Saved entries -
....

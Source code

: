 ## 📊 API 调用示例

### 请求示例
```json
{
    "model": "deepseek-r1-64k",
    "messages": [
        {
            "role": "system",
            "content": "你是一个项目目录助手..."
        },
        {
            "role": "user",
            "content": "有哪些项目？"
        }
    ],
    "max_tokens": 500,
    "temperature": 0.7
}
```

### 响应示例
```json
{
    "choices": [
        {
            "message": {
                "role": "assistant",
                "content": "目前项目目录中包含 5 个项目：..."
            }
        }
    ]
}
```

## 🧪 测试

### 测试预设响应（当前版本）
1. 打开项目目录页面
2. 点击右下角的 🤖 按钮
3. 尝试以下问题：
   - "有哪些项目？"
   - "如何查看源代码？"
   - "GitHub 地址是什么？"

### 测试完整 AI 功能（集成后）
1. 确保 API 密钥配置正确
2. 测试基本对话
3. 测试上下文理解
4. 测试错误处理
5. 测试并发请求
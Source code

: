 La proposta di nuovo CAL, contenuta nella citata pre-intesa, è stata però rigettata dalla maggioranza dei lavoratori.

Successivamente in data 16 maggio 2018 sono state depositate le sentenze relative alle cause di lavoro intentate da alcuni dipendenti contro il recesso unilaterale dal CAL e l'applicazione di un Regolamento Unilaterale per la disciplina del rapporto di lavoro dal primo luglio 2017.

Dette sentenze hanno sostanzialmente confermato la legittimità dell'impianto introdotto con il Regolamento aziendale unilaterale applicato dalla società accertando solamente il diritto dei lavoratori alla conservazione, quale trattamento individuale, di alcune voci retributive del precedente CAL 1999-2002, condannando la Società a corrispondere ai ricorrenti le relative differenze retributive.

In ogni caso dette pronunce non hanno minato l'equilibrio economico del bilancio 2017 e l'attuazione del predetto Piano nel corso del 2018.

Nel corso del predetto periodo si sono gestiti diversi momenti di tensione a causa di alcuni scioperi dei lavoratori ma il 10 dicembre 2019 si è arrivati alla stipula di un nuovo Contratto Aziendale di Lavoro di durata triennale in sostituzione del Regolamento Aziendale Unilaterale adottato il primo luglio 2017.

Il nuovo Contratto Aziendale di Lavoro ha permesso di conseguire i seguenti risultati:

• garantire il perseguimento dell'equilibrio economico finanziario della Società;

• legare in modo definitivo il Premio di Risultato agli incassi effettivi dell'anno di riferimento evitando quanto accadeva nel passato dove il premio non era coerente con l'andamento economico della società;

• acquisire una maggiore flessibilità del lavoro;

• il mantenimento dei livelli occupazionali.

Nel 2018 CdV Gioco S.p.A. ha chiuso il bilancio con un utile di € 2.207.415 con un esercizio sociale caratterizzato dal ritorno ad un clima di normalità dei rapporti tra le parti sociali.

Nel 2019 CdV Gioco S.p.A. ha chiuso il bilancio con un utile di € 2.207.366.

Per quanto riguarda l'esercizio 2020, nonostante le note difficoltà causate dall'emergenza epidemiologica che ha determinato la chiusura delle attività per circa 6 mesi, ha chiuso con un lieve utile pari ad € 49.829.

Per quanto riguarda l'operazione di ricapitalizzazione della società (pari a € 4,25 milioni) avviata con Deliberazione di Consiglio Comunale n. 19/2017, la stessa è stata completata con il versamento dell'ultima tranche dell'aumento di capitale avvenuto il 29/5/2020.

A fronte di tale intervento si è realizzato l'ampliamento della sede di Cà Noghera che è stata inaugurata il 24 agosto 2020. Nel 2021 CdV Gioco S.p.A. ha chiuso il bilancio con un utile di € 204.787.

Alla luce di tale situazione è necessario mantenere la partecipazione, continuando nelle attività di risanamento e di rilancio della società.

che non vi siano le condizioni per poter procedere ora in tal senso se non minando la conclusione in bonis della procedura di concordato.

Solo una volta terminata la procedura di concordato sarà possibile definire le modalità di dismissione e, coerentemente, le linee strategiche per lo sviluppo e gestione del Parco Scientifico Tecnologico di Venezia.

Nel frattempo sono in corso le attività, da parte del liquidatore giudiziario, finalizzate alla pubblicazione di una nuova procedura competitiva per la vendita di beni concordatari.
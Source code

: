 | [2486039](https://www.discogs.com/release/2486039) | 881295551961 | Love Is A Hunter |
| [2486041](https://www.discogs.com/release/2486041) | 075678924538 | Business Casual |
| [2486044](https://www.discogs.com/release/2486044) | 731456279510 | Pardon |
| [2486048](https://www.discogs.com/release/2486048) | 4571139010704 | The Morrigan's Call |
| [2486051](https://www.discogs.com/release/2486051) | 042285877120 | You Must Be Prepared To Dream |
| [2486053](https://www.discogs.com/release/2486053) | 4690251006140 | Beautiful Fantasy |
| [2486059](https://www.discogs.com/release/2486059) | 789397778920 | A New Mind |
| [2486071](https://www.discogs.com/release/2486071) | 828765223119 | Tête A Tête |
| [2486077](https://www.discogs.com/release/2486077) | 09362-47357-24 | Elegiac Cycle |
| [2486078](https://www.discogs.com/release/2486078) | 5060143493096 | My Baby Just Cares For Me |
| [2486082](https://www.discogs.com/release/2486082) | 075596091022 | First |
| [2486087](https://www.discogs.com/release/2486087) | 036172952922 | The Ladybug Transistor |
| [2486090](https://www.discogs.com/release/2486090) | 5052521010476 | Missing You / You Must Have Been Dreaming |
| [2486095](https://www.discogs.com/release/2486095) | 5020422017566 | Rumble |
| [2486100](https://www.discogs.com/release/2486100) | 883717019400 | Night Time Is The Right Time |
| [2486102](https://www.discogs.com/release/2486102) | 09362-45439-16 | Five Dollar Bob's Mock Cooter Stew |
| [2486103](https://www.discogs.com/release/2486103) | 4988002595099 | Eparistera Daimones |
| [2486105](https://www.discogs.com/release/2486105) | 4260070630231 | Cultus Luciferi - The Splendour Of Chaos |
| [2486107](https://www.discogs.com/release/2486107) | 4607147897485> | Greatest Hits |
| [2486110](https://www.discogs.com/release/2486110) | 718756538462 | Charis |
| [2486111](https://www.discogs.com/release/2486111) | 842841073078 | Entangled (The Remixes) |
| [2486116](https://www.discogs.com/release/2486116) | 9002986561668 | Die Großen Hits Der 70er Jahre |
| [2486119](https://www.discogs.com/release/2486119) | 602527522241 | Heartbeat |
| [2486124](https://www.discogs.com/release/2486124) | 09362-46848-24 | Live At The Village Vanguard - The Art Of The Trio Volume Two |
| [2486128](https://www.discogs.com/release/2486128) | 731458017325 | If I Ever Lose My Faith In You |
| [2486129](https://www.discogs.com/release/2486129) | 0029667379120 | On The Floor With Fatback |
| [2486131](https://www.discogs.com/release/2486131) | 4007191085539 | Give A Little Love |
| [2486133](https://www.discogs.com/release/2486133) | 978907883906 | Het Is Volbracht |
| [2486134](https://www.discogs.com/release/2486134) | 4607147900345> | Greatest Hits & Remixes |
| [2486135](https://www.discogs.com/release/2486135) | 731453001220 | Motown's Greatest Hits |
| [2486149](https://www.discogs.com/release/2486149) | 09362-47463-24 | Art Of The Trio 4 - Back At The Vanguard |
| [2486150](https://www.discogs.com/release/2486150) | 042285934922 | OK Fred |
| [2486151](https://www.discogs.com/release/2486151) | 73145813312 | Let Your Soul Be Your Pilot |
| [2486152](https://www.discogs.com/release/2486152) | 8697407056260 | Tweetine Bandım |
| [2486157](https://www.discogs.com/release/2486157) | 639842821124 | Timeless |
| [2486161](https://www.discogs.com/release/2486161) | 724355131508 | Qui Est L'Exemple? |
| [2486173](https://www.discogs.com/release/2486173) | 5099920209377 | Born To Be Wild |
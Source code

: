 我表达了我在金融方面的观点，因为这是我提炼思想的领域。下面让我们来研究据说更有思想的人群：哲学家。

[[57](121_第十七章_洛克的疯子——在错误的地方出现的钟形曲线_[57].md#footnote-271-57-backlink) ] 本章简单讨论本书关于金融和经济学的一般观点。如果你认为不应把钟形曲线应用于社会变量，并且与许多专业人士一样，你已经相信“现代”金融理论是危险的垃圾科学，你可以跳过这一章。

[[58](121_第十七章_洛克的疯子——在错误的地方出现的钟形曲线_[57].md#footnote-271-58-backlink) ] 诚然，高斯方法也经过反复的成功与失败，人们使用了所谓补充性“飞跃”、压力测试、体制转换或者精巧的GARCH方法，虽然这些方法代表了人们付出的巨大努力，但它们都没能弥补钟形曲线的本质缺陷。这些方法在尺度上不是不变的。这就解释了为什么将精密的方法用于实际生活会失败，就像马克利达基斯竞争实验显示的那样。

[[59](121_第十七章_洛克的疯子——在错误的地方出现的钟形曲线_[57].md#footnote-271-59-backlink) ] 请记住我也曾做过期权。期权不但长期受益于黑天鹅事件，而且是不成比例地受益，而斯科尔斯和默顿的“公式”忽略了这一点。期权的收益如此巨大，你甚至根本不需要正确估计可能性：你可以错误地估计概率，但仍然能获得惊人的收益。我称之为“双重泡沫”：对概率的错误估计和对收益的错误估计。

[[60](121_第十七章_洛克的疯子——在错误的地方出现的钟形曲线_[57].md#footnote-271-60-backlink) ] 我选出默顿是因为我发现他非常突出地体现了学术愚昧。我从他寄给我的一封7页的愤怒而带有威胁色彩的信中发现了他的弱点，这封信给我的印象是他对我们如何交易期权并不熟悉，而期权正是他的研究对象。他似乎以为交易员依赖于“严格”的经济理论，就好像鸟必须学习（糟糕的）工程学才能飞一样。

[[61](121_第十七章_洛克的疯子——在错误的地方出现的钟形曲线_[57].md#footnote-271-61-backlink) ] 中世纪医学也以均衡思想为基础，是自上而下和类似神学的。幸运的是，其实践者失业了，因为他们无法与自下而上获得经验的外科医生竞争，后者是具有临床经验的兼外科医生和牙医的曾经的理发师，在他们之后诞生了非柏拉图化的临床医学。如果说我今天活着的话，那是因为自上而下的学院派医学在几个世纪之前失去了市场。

....

With the line holding "(The Remixes) |" as the first and the line holding "602527522241 | Heartbeat |" as the last, set down that range of the entries above exactly, and nothing else.

Task result -
| [2486111](https://www.discogs.com/release/2486111) | 842841073078 | Entangled (The Remixes) |
| [2486116](https://www.discogs.com/release/2486116) | 9002986561668 | Die Großen Hits Der 70er Jahre |
| [2486119](https://www.discogs.com/release/2486119) | 602527522241 | Heartbeat |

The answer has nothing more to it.